5.A.2. In form and substance satisfactory to the Agent, any
other documents which the Agent may reasonably request from or to
be delivered by the Borrowers from time to time to effect the
intent of this Amendment and the Loan Documents.
5.B. Delivery of Acquisition Documents. Within 30 days
of the closing of the Acquisition, Borrowers shall deliver to
Lenders any and all information regarding the Acquisition as the
Lenders reasonably may request, including but not limited to a
business description, historical financial statements with
footnotes, interim financial statements, tipping fee and tonnage
information, financial projections and assumptions.

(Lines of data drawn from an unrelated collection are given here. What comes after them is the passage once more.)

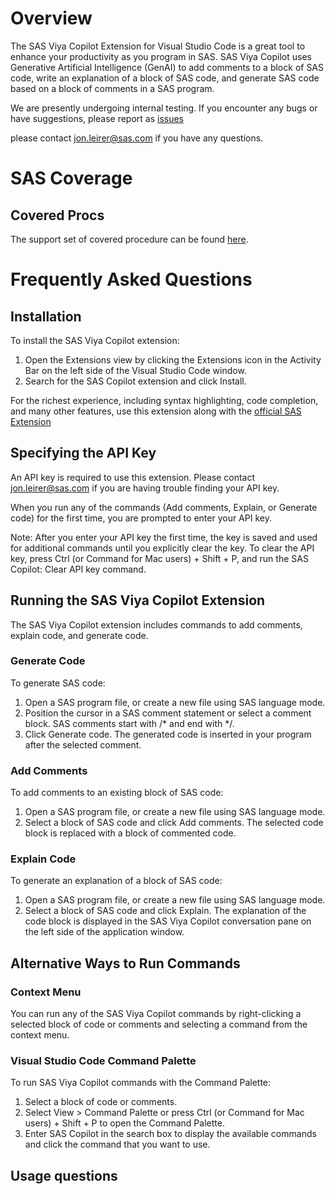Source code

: # Overview 

The SAS Viya Copilot Extension for Visual Studio Code is a great tool to enhance your productivity as you program in SAS. SAS Viya Copilot uses Generative Artificial Intelligence (GenAI) to add comments to a block of SAS code, write an explanation of a block of SAS code, and generate SAS code based on a block of comments in a SAS program.

We are presently undergoing internal testing. If you encounter any bugs or have suggestions, please report as [issues](https://github.com/sassoftware/sas-copilot/issues/new/choose)

please contact jon.leirer@sas.com if you have any questions.

# SAS Coverage

## Covered Procs

The support set of covered procedure can be found [here]().

# Frequently Asked Questions

## Installation
To install the SAS Viya Copilot extension:
1.	Open the Extensions view by clicking the Extensions icon in the Activity Bar on the left side of the Visual Studio Code window. 
2.	Search for the SAS Copilot extension and click Install. 

For the richest experience, including syntax highlighting, code completion, and many other features, use this extension along with the [official SAS Extension](https://marketplace.visualstudio.com/items?itemName=SAS.sas-lsp)

## Specifying the API Key 
An API key is required to use this extension. Please contact jon.leirer@sas.com if you are having trouble finding your API key.

When you run any of the commands (Add comments, Explain, or Generate code) for the first time, you are prompted to enter your API key.

Note: After you enter your API key the first time, the key is saved and used for additional commands until you explicitly clear the key. To clear the API key, press Ctrl (or Command for Mac users) + Shift + P, and run the SAS Copilot: Clear API key command.

## Running the SAS Viya Copilot Extension
The SAS Viya Copilot extension includes commands to add comments, explain code, and generate code.

### Generate Code
To generate SAS code:
1.	Open a SAS program file, or create a new file using SAS language mode.
2.	Position the cursor in a SAS comment statement or select a comment block. SAS comments start with /* and end with */.  
3.	Click Generate code. 
The generated code is inserted in your program after the selected comment. 

### Add Comments
To add comments to an existing block of SAS code:
1.	Open a SAS program file, or create a new file using SAS language mode.
2.	Select a block of SAS code and click Add comments. The selected code block is replaced with a block of commented code.

### Explain Code
To generate an explanation of a block of SAS code:
1.	Open a SAS program file, or create a new file using SAS language mode.
2.	Select a block of SAS code and click Explain.
The explanation of the code block is displayed in the SAS Viya Copilot conversation pane on the left side of the application window. 

## Alternative Ways to Run Commands
### Context Menu
You can run any of the SAS Viya Copilot commands by right-clicking a selected block of code or comments and selecting a command from the context menu. 

### Visual Studio Code Command Palette
To run SAS Viya Copilot commands with the Command Palette: 
1.	Select a block of code or comments.
2.	Select View > Command Palette or press Ctrl (or Command for Mac users) + Shift + P to open the Command Palette. 
3.	Enter SAS Copilot in the search box to display the available commands and click the command that you want to use. 

## Usage questions

###

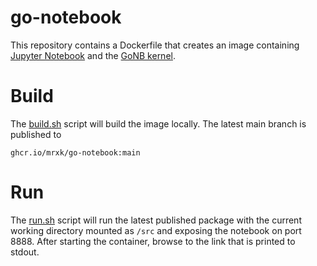 # go-notebook

This repository contains a Dockerfile that creates an image containing [Jupyter
Notebook](http://jupyter.org/) and the [GoNB
kernel](https://github.com/janpfeifer/gonb).

# Build

The [build.sh](build.sh) script will build the image locally. The latest main
branch is published to

    ghcr.io/mrxk/go-notebook:main

# Run

The [run.sh](run.sh) script will run the latest published package with the
current working directory mounted as `/src` and exposing the notebook on port
8888. After starting the container, browse to the link that is printed to
stdout.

6. Representations; Warranties; Covenants. To induce
the Agent and the Lenders to execute this Amendment, the
Borrowers jointly and severally represent and warrant that, as of
the date hereof:
(i) the representations and warranties set forth in
the Credit Agreement, including, without
limitation, those set forth in Section 7
thereof, and in the Loan Documents to which any
Borrower is a party, are true and correct;
(ii) the covenants and agreements set forth in the
Credit Agreement, including, without limitation,
those set forth in Section 8 thereof as amended
hereby, and in the other Loan Documents to which
any Borrower is a party, are not currently being
breached and are inviolate;
(iii) no Default or Event of Default currently exists
under the Credit Agreement or any Loan Documents
and is continuing; and
(iv) the Borrowers have taken all corporate action
necessary to enter into and authorize the
execution and delivery of this Amendment and the
other Loan Documents to be executed and
delivered hereunder.
7. Reimbursement for Costs. As further inducement for the
Agent and the Lenders to execute this Agreement, the Borrowers
agree to reimburse the Agent for any costs of expenses any such
party may incur in connection with the negotiation and drafting
of this Amendment, including all attorneys' fees.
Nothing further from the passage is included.